# How to Enter 16 Digit Number in Excel: A Step-by-Step Guide

Entering a 16 digit number in Excel can be tricky because Excel treats long numbers as scientific notation by default, making it hard to work with precise values. By following a few simple steps, you can easily enter and maintain the integrity of 16-digit numbers in Excel.

## How to Enter 16 Digit Numbers in Excel

In this section, you’ll learn how to properly input a 16-digit number into Excel, ensuring it doesn’t get converted into scientific notation. Just follow these steps, and you’ll have your long numbers displayed correctly.

### Step 1: Open Excel

The first step is to open Microsoft Excel.

Open Excel on your computer. You can either open a new workbook or an existing one, depending on where you want to enter your 16-digit number.

### Step 2: Select the Cell

Next, select the cell where you want to enter the 16-digit number.

Click on the specific cell in which you want to type your 16-digit number. This could be any cell in the worksheet.

### Step 3: Format the Cell as Text

Format the selected cell as text to prevent Excel from converting the number to scientific notation.

Right-click the selected cell, choose "Format Cells" from the context menu, and select "Text" under the Number tab. This ensures that whatever you type in the cell will be treated as text rather than a number.

### Step 4: Enter the 16 Digit Number

Now, you can type the 16-digit number into the formatted cell.

After formatting the cell as text, simply type your 16-digit number and press Enter. Because the cell is set to text format, Excel will not change the number to scientific notation.

### Step 5: Verify the Number

Finally, verify that the number appears exactly as you entered it.

Double-check the cell to make sure the 16-digit number is displayed correctly without any changes or errors.

After completing these steps, your 16-digit number should appear exactly as you entered it, without any unwanted changes or formatting.

## Tips for Entering 16 Digit Numbers in Excel

Here are some additional tips to help you maintain accuracy when working with long numbers in Excel:

• Double-check formatting: Always ensure the cell is formatted as text before entering long numbers.
• Use an apostrophe: You can also enter a 16-digit number by placing an apostrophe (‘) before the number, which tells Excel to treat it as text.
• Avoid copy-pasting: When pasting long numbers, ensure the destination cells are pre-formatted as text.
• Cell formatting shortcuts: Use keyboard shortcuts like Ctrl+1 to quickly open the Format Cells dialog.
• Formula bar review: Check the formula bar to verify that the full number is displayed correctly.

### Why does Excel change my 16-digit number to scientific notation?

Excel automatically converts long numbers to scientific notation because it is designed to handle numerical values up to 15 digits accurately.

### Can I prevent Excel from changing long numbers?

Yes, by formatting the cell as text before entering the number, Excel will treat it as text and not change it to scientific notation.

### What if I’ve already entered the number?

If you’ve already entered the number and it changed to scientific notation, you can reformat the cell as text and re-enter the number.

### Is there another way to enter long numbers without formatting the cell?

Yes, you can use an apostrophe (‘) before typing the number.
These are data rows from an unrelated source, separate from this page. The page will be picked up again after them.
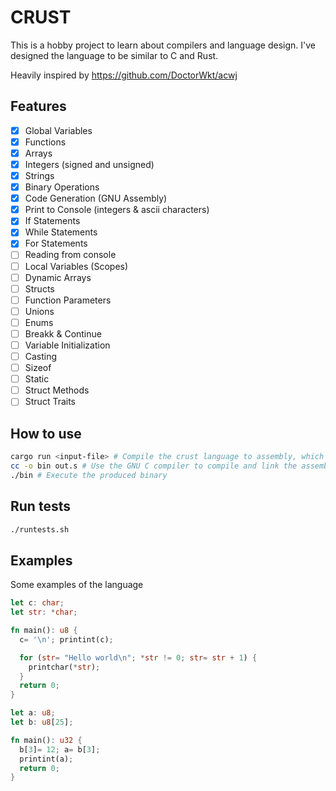 # CRUST

This is a hobby project to learn about compilers and language design. I've designed the language to be similar to C and Rust.

Heavily inspired by https://github.com/DoctorWkt/acwj

## Features

- [x] Global Variables
- [x] Functions
- [x] Arrays
- [x] Integers (signed and unsigned)
- [x] Strings
- [x] Binary Operations
- [x] Code Generation (GNU Assembly)
- [x] Print to Console (integers & ascii characters)
- [x] If Statements
- [x] While Statements
- [x] For Statements
- [ ] Reading from console
- [ ] Local Variables (Scopes)
- [ ] Dynamic Arrays
- [ ] Structs
- [ ] Function Parameters
- [ ] Unions
- [ ] Enums
- [ ] Breakk & Continue
- [ ] Variable Initialization
- [ ] Casting
- [ ] Sizeof
- [ ] Static
- [ ] Struct Methods
- [ ] Struct Traits

## How to use

```sh
cargo run <input-file> # Compile the crust language to assembly, which will be written to out.s
cc -o bin out.s # Use the GNU C compiler to compile and link the assembly code to an executable file
./bin # Execute the produced binary
```

## Run tests

```sh
./runtests.sh
```

## Examples

Some examples of the language

```rust
let c: char;
let str: *char;

fn main(): u8 {
  c= '\n'; printint(c);

  for (str= "Hello world\n"; *str != 0; str= str + 1) {
    printchar(*str);
  }
  return 0;
}
```

```rust
let a: u8;
let b: u8[25];

fn main(): u32 {
  b[3]= 12; a= b[3];
  printint(a);
  return 0;
}
```
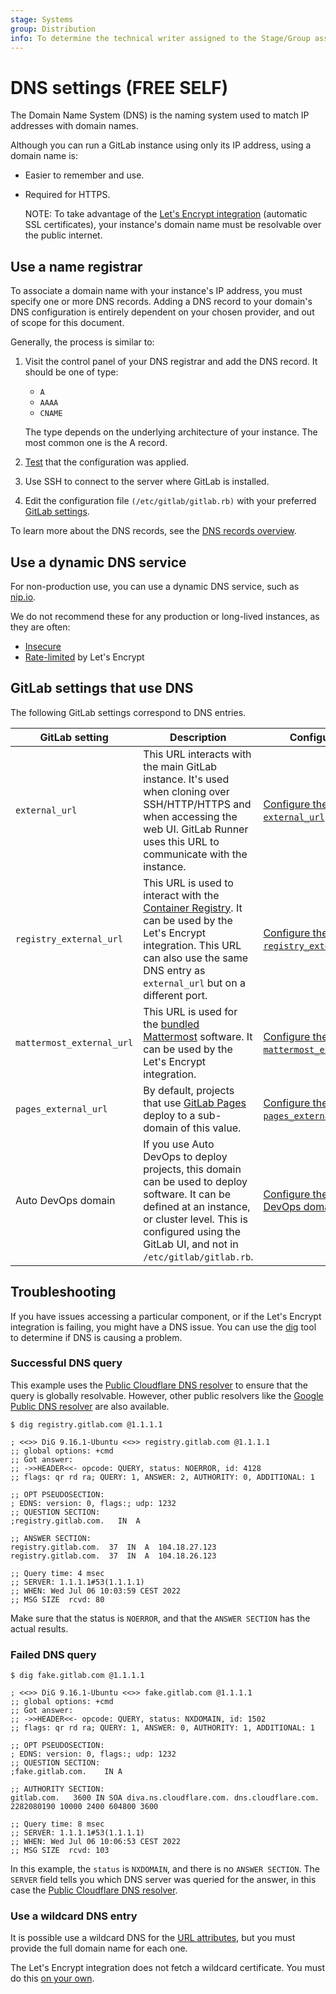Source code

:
 ```yaml
---
stage: Systems
group: Distribution
info: To determine the technical writer assigned to the Stage/Group associated with this page, see https://about.gitlab.com/handbook/product/ux/technical-writing/#assignments
---
```


# DNS settings **(FREE SELF)**

The Domain Name System (DNS) is the naming system used to match IP addresses
with domain names.

Although you can run a GitLab instance using only its IP address, using a
domain name is:

- Easier to remember and use.
- Required for HTTPS.

  NOTE:
  To take advantage of the [Let's Encrypt integration](ssl/index.md#enable-the-lets-encrypt-integration) (automatic SSL certificates),
  your instance's domain name must be resolvable over the public internet.

## Use a name registrar

To associate a domain name with your instance's IP address, you must specify
one or more DNS records.
Adding a DNS record to your domain's DNS configuration is entirely dependent
on your chosen provider, and out of scope for this document.

Generally, the process is similar to:

1. Visit the control panel of your DNS registrar and add the DNS record.
   It should be one of type:

   - `A`
   - `AAAA`
   - `CNAME`

   The type depends on the underlying architecture of your instance. The most
   common one is the A record.

1. [Test](#successful-dns-query) that the configuration was applied.
1. Use SSH to connect to the server where GitLab is installed.
1. Edit the configuration file `(/etc/gitlab/gitlab.rb)` with your preferred [GitLab settings](#gitlab-settings-that-use-dns).

To learn more about the DNS records, see the
[DNS records overview](https://docs.gitlab.com/ee/user/project/pages/custom_domains_ssl_tls_certification/dns_concepts.html).

## Use a dynamic DNS service

For non-production use, you can use a dynamic DNS service, such as [nip.io](https://nip.io).

We do not recommend these for any production or long-lived instances, as they are often:

- [Insecure](https://github.com/publicsuffix/list/issues/335#issuecomment-261825647)
- [Rate-limited](https://letsencrypt.org/docs/rate-limits/) by Let's Encrypt

## GitLab settings that use DNS

The following GitLab settings correspond to DNS entries.

| GitLab setting | Description | Configuration |
| -------------- | ----------- | ------------- |
| `external_url` | This URL interacts with the main GitLab instance. It's used when cloning over SSH/HTTP/HTTPS and when accessing the web UI. GitLab Runner uses this URL to communicate with the instance. | [Configure the `external_url`](configuration.md#configure-the-external-url-for-gitlab). |
| `registry_external_url` | This URL is used to interact with the [Container Registry](https://docs.gitlab.com/ee/user/packages/container_registry/). It can be used by the Let's Encrypt integration. This URL can also use the same DNS entry as `external_url` but on a different port. | [Configure the `registry_external_url`](https://docs.gitlab.com/ee/administration/packages/container_registry.html#container-registry-domain-configuration). |
| `mattermost_external_url` | This URL is used for the [bundled Mattermost](https://docs.gitlab.com/ee/integration/mattermost/) software. It can be used by the Let's Encrypt integration. | [Configure the `mattermost_external_url`](https://docs.gitlab.com/ee/integration/mattermost/#getting-started). |
| `pages_external_url` | By default, projects that use [GitLab Pages](https://docs.gitlab.com/ee/user/project/pages/) deploy to a sub-domain of this value. | [Configure the `pages_external_url`](https://docs.gitlab.com/ee/administration/pages/#configuration).
| Auto DevOps domain | If you use Auto DevOps to deploy projects, this domain can be used to deploy software. It can be defined at an instance, or cluster level. This is configured using the GitLab UI, and not in `/etc/gitlab/gitlab.rb`. | [Configure the Auto DevOps domain](https://docs.gitlab.com/ee/topics/autodevops/requirements.html#auto-devops-base-domain). |

## Troubleshooting

If you have issues accessing a particular component, or if the Let's
Encrypt integration is failing, you might have a DNS issue. You can use the
[dig](https://en.wikipedia.org/wiki/Dig_(command)) tool to determine if
DNS is causing a problem.

### Successful DNS query

This example uses the [Public Cloudflare DNS resolver](https://www.cloudflare.com/learning/dns/what-is-1.1.1.1/) to ensure that the query is globally resolvable. However, other public resolvers like the [Google Public DNS resolver](https://developers.google.com/speed/public-dns) are also available.

```shell
$ dig registry.gitlab.com @1.1.1.1

; <<>> DiG 9.16.1-Ubuntu <<>> registry.gitlab.com @1.1.1.1
;; global options: +cmd
;; Got answer:
;; ->>HEADER<<- opcode: QUERY, status: NOERROR, id: 4128
;; flags: qr rd ra; QUERY: 1, ANSWER: 2, AUTHORITY: 0, ADDITIONAL: 1

;; OPT PSEUDOSECTION:
; EDNS: version: 0, flags:; udp: 1232
;; QUESTION SECTION:
;registry.gitlab.com.   IN  A

;; ANSWER SECTION:
registry.gitlab.com.  37  IN  A  104.18.27.123
registry.gitlab.com.  37  IN  A  104.18.26.123

;; Query time: 4 msec
;; SERVER: 1.1.1.1#53(1.1.1.1)
;; WHEN: Wed Jul 06 10:03:59 CEST 2022
;; MSG SIZE  rcvd: 80

```

Make sure that the status is `NOERROR`, and that the `ANSWER SECTION` has the actual results.

### Failed DNS query

```shell
$ dig fake.gitlab.com @1.1.1.1

; <<>> DiG 9.16.1-Ubuntu <<>> fake.gitlab.com @1.1.1.1
;; global options: +cmd
;; Got answer:
;; ->>HEADER<<- opcode: QUERY, status: NXDOMAIN, id: 1502
;; flags: qr rd ra; QUERY: 1, ANSWER: 0, AUTHORITY: 1, ADDITIONAL: 1

;; OPT PSEUDOSECTION:
; EDNS: version: 0, flags:; udp: 1232
;; QUESTION SECTION:
;fake.gitlab.com.    IN A

;; AUTHORITY SECTION:
gitlab.com.   3600 IN SOA diva.ns.cloudflare.com. dns.cloudflare.com. 2282080190 10000 2400 604800 3600

;; Query time: 8 msec
;; SERVER: 1.1.1.1#53(1.1.1.1)
;; WHEN: Wed Jul 06 10:06:53 CEST 2022
;; MSG SIZE  rcvd: 103
```

In this example, the `status` is `NXDOMAIN`, and there is no `ANSWER SECTION`. The `SERVER` field tells you which DNS server was queried for the answer, in this case the [Public Cloudflare DNS resolver](https://www.cloudflare.com/learning/dns/what-is-1.1.1.1/).

### Use a wildcard DNS entry

It is possible use a wildcard DNS for the [URL attributes](#gitlab-settings-that-use-dns),
but you must provide the full domain name for each one.

The Let's Encrypt integration does not fetch a wildcard certificate. You must do this
[on your own](https://certbot.eff.org/faq/#does-let-s-encrypt-issue-wildcard-certificates).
This method also forces Excel to treat the number as text.

### Can I apply text formatting to multiple cells at once?

Absolutely. Select all the cells you want to format, right-click, choose "Format Cells," and select "Text."

## Summary

1. Open Excel.
2. Select the cell.
3. Format the cell as text.
4. Enter the 16-digit number.
5. Verify the number.

## Conclusion

Entering a 16 digit number in Excel doesn’t have to be frustrating. By following the simple steps outlined above, you can ensure that your long numbers are displayed correctly every time. Remember to format your cells as text before entering the number, or use an apostrophe for quick fixes. By adopting these methods, you’ll avoid the common pitfall of scientific notation and keep your data accurate.

If you often work with long numbers, consider exploring more about Excel’s formatting options to streamline your workflow. For further reading, check out guides on Excel’s data validation and text functions. Happy Excel-ing!